-- Available data follows --

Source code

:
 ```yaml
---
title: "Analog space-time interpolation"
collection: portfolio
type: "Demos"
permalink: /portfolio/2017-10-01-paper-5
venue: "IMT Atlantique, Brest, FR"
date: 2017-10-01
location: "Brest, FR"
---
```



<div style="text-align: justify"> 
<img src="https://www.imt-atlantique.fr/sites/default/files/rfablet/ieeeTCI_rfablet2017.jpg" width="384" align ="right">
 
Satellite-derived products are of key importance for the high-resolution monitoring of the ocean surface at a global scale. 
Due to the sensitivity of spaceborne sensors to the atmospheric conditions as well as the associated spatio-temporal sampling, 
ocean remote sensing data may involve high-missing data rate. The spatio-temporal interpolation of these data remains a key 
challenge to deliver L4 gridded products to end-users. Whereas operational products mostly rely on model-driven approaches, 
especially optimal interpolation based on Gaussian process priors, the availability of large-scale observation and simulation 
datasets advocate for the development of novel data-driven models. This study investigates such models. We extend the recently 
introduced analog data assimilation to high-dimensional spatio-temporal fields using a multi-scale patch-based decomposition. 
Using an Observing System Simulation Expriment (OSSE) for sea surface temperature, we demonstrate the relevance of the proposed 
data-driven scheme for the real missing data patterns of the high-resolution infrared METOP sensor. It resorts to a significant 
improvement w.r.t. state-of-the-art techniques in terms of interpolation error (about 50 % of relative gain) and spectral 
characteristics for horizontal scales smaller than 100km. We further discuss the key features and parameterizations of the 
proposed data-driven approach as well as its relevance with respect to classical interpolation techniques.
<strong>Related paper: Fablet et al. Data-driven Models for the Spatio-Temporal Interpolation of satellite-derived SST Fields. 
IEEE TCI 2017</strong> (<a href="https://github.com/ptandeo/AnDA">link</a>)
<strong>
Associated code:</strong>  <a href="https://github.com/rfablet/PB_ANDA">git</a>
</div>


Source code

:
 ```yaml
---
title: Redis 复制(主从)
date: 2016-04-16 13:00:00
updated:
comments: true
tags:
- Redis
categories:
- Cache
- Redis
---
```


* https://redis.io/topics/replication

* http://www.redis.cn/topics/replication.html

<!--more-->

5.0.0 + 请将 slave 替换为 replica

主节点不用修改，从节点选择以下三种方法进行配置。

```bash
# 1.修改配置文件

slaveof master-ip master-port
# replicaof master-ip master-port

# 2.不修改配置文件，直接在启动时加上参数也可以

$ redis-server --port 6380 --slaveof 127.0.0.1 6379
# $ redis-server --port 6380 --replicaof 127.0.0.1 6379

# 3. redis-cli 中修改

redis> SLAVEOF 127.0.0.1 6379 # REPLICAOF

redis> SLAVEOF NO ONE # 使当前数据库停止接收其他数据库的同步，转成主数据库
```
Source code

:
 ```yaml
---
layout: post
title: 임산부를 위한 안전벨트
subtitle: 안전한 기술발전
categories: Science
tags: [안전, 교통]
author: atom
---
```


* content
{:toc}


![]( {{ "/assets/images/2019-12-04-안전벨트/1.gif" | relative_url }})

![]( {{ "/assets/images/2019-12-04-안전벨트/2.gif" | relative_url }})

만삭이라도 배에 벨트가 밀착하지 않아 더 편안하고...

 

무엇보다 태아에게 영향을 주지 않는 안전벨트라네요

-- Available data concluded --

» **Task description**
The whole of the data is to be copied out word for word.

» **Solution below**
Source code

:
 ```yaml
---
title: "Analog space-time interpolation"
collection: portfolio
type: "Demos"
permalink: /portfolio/2017-10-01-paper-5
venue: "IMT Atlantique, Brest, FR"
date: 2017-10-01
location: "Brest, FR"
---
```



<div style="text-align: justify"> 
<img src="https://www.imt-atlantique.fr/sites/default/files/rfablet/ieeeTCI_rfablet2017.jpg" width="384" align ="right">
 
Satellite-derived products are of key importance for the high-resolution monitoring of the ocean surface at a global scale. 
Due to the sensitivity of spaceborne sensors to the atmospheric conditions as well as the associated spatio-temporal sampling, 
ocean remote sensing data may involve high-missing data rate. The spatio-temporal interpolation of these data remains a key 
challenge to deliver L4 gridded products to end-users. Whereas operational products mostly rely on model-driven approaches, 
especially optimal interpolation based on Gaussian process priors, the availability of large-scale observation and simulation 
datasets advocate for the development of novel data-driven models. This study investigates such models. We extend the recently 
introduced analog data assimilation to high-dimensional spatio-temporal fields using a multi-scale patch-based decomposition. 
Using an Observing System Simulation Expriment (OSSE) for sea surface temperature, we demonstrate the relevance of the proposed 
data-driven scheme for the real missing data patterns of the high-resolution infrared METOP sensor. It resorts to a significant 
improvement w.r.t. state-of-the-art techniques in terms of interpolation error (about 50 % of relative gain) and spectral 
characteristics for horizontal scales smaller than 100km. We further discuss the key features and parameterizations of the 
proposed data-driven approach as well as its relevance with respect to classical interpolation techniques.
<strong>Related paper: Fablet et al. Data-driven Models for the Spatio-Temporal Interpolation of satellite-derived SST Fields. 
IEEE TCI 2017</strong> (<a href="https://github.com/ptandeo/AnDA">link</a>)
<strong>
Associated code:</strong>  <a href="https://github.com/rfablet/PB_ANDA">git</a>
</div>


Source code

:
 ```yaml
---
title: Redis 复制(主从)
date: 2016-04-16 13:00:00
updated:
comments: true
tags:
- Redis
categories:
- Cache
- Redis
---
```


* https://redis.io/topics/replication

* http://www.redis.cn/topics/replication.html

<!--more-->

5.0.0 + 请将 slave 替换为 replica

主节点不用修改，从节点选择以下三种方法进行配置。

```bash
# 1.修改配置文件

slaveof master-ip master-port
# replicaof master-ip master-port

# 2.不修改配置文件，直接在启动时加上参数也可以

$ redis-server --port 6380 --slaveof 127.0.0.1 6379
# $ redis-server --port 6380 --replicaof 127.0.0.1 6379

# 3. redis-cli 中修改

redis> SLAVEOF 127.0.0.1 6379 # REPLICAOF

redis> SLAVEOF NO ONE # 使当前数据库停止接收其他数据库的同步，转成主数据库
```
Source code

:
 ```yaml
---
layout: post
title: 임산부를 위한 안전벨트
subtitle: 안전한 기술발전
categories: Science
tags: [안전, 교통]
author: atom
---
```


* content
{:toc}


![]( {{ "/assets/images/2019-12-04-안전벨트/1.gif" | relative_url }})

![]( {{ "/assets/images/2019-12-04-안전벨트/2.gif" | relative_url }})

만삭이라도 배에 벨트가 밀착하지 않아 더 편안하고...

 

무엇보다 태아에게 영향을 주지 않는 안전벨트라네요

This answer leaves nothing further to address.